"from module import data; print(data)" vs "import module; print(module.data)"

Ben Finney ben+python at benfinney.id.au
Thu Feb 25 23:37:14 EST 2016


Steven D'Aprano <steve at pearwood.info> writes:

> On Fri, 26 Feb 2016 10:38 am, Ben Finney wrote:
>
> > Gregory Ewing <greg.ewing at canterbury.ac.nz> writes:
> > 
> >> sohcahtoa82 at gmail.com wrote:
> >> > Now, I've noticed people talking about importing os.path.  Is there any
> >> > reason to use "import os.path" rather than "import os"?  Both of them
> >> > will still put the "os" module into the global namespace.
> >>
> >> In the case of os.path it doesn't matter, because the
> >> os module imports the appropriate path module automatically.
> > 
> > My position is that behaviour violates one of the principles of the Zen
> > of Python: “Special cases aren't special enough to break the rules.”
>
> But it's not special.
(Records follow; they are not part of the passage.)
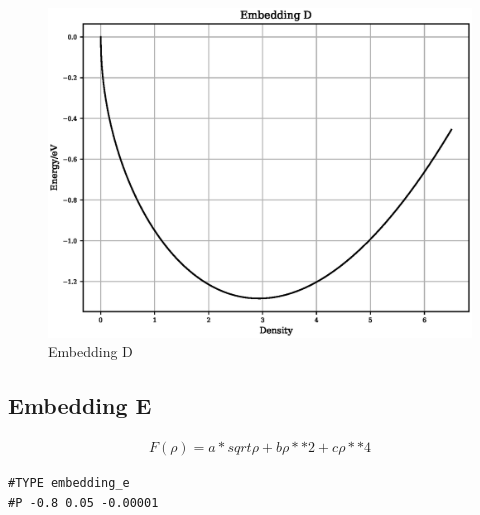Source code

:\documentclass[12pt,twoside]{manual}
\begin{document}
\begin{appendices}
\FloatBarrier
\begin{figure}[h]
  \begin{center}
    \includegraphics[scale=0.5]{img/plots/embedding_d.eps}
    \caption{Embedding D}
    \label{graph:graph1}
  \end{center}
\end{figure}
\FloatBarrier








\subsection{Embedding E}

\begin{equation}
\begin{split}
F(\rho) = a * sqrt{\rho} + b \rho**2 + c \rho**4
\end{split}
\label{eq:embeddingE}
\end{equation}

\begin{lstlisting}[style=pseudocode,caption={Embedding E}]
#TYPE embedding_e
#P -0.8 0.05 -0.00001
\end{lstlisting}


\end{appendices}
\end{document}
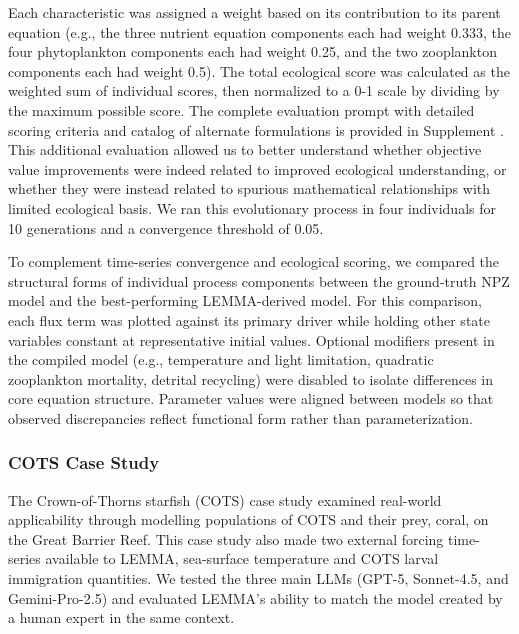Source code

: Each characteristic was assigned a weight based on its contribution to its parent equation (e.g., the three nutrient equation components each had weight 0.333, the four phytoplankton components each had weight 0.25, and the two zooplankton components each had weight 0.5). The total ecological score was calculated as the weighted sum of individual scores, then normalized to a 0-1 scale by dividing by the maximum possible score. The complete evaluation prompt with detailed scoring criteria and catalog of alternate formulations is provided in Supplement%
. This additional evaluation allowed us to better understand whether objective value improvements were indeed related to improved ecological understanding, or whether they were instead related to spurious mathematical relationships with limited ecological basis. We ran this evolutionary process in four individuals for 10 generations and a convergence threshold of 0.05.

To complement time-series convergence and ecological scoring, we compared the structural forms of individual process components between the ground-truth NPZ model and the best-performing LEMMA-derived model. For this comparison, each flux term was plotted against its primary driver while holding other state variables constant at representative initial values. Optional modifiers present in the compiled model (e.g., temperature and light limitation, quadratic zooplankton mortality, detrital recycling) were disabled to isolate differences in core equation structure. Parameter values were aligned between models so that observed discrepancies reflect functional form rather than parameterization. 

\subsubsection{COTS Case Study}

The Crown-of-Thorns starfish (COTS) case study examined real-world applicability through modelling populations of COTS and their prey, coral, on the Great Barrier Reef. This case study also made two external forcing time-series available to LEMMA, sea-surface temperature and COTS larval immigration quantities. We tested the three main LLMs (GPT-5, Sonnet-4.5, and Gemini-Pro-2.5) and evaluated LEMMA's ability to match the model created by a human expert in the same context.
It's the standard behaviour of any module which offers
> a public name

That is the special behaviour. ‘os’ is a package that has a sub-module
‘path’. Normally, to get at a module inside a package, you import it
with a qualified name::

    import os.path

The special case is that ‘os’ also wants the ‘path’ module itself, and
so the name happens to be available as a module attribute. That's a
special case that can not be depended on for other cases.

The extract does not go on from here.